# WHAT IS REQUIRED
Give back each line of the material that contains the word "screenshots".

[Start of Attachment]

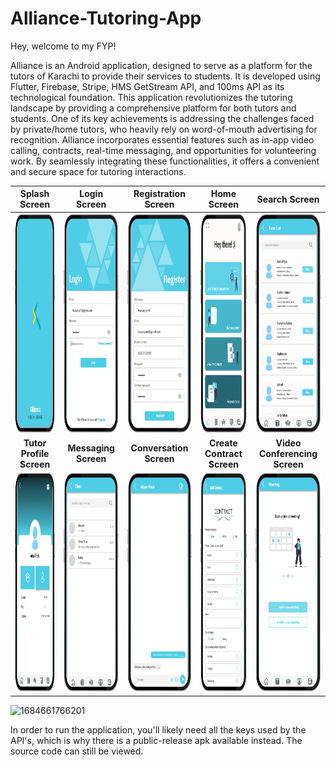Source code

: 
# Alliance-Tutoring-App

Hey, welcome to my FYP!

Alliance is an Android application, designed to serve as a platform for the tutors of Karachi to provide their services to students. It is developed using Flutter, Firebase, Stripe, HMS GetStream API, and 100ms API as its technological foundation. This application revolutionizes the tutoring landscape by providing a comprehensive platform for both tutors and students. One of its key achievements is addressing the challenges faced by private/home tutors, who heavily rely on word-of-mouth advertising for recognition. 
Alliance incorporates essential features such as in-app video calling, contracts, real-time messaging, and opportunities for volunteering work. By seamlessly integrating these functionalities, it offers a convenient and secure space for tutoring interactions.


|      **Splash Screen**      |      **Login Screen**      |      **Registration Screen**      |      **Home Screen**      |      **Search Screen**      |
|:--------------------------:|:--------------------------:|:--------------------------:|:--------------------------:|:--------------------------:|
| <img src="screenshots/Picture1.png" width="180" height="350" alt="Screen 1"> | <img src="screenshots/Picture2.png" width="180" height="350" alt="Screen 2"> | <img src="screenshots/Picture3.png" width="180" height="350" alt="Screen 3"> | <img src="screenshots/Picture5.png" width="180" height="350" alt="Screen 4"> | <img src="screenshots/Picture6.png" width="180" height="350" alt="Screen 5"> |
|      **Tutor Profile Screen**      |      **Messaging Screen**      |      **Conversation Screen**      |      **Create Contract Screen**      |      **Video Conferencing Screen**     |
| <img src="screenshots/Picture7.png" width="180" height="350" alt="Screen 6"> | <img src="screenshots/Picture11.png" width="180" height="350" alt="Screen 7"> | <img src="screenshots/Picture12.png" width="180" height="350" alt="Screen 8"> | <img src="screenshots/Picture13.png" width="180" height="350" alt="Screen 9"> | <img src="screenshots/Picture15.png" width="180" height="350" alt="Screen 10"> |







![1684661766201](https://github.com/Sarim-Sohail/Alliance-Tutoring-App/assets/66557538/9c389592-9952-4fc3-8c2b-83594918e2a6)

In order to run the application, you'll likely need all the keys used by the API's, which is why there is a public-release apk available instead. The source code can still be viewed.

[End of Attachment]

# ANSWER FOR THIS EXERCISE
| <img src="screenshots/Picture1.png" width="180" height="350" alt="Screen 1"> | <img src="screenshots/Picture2.png" width="180" height="350" alt="Screen 2"> | <img src="screenshots/Picture3.png" width="180" height="350" alt="Screen 3"> | <img src="screenshots/Picture5.png" width="180" height="350" alt="Screen 4"> | <img src="screenshots/Picture6.png" width="180" height="350" alt="Screen 5"> |
| <img src="screenshots/Picture7.png" width="180" height="350" alt="Screen 6"> | <img src="screenshots/Picture11.png" width="180" height="350" alt="Screen 7"> | <img src="screenshots/Picture12.png" width="180" height="350" alt="Screen 8"> | <img src="screenshots/Picture13.png" width="180" height="350" alt="Screen 9"> | <img src="screenshots/Picture15.png" width="180" height="350" alt="Screen 10"> |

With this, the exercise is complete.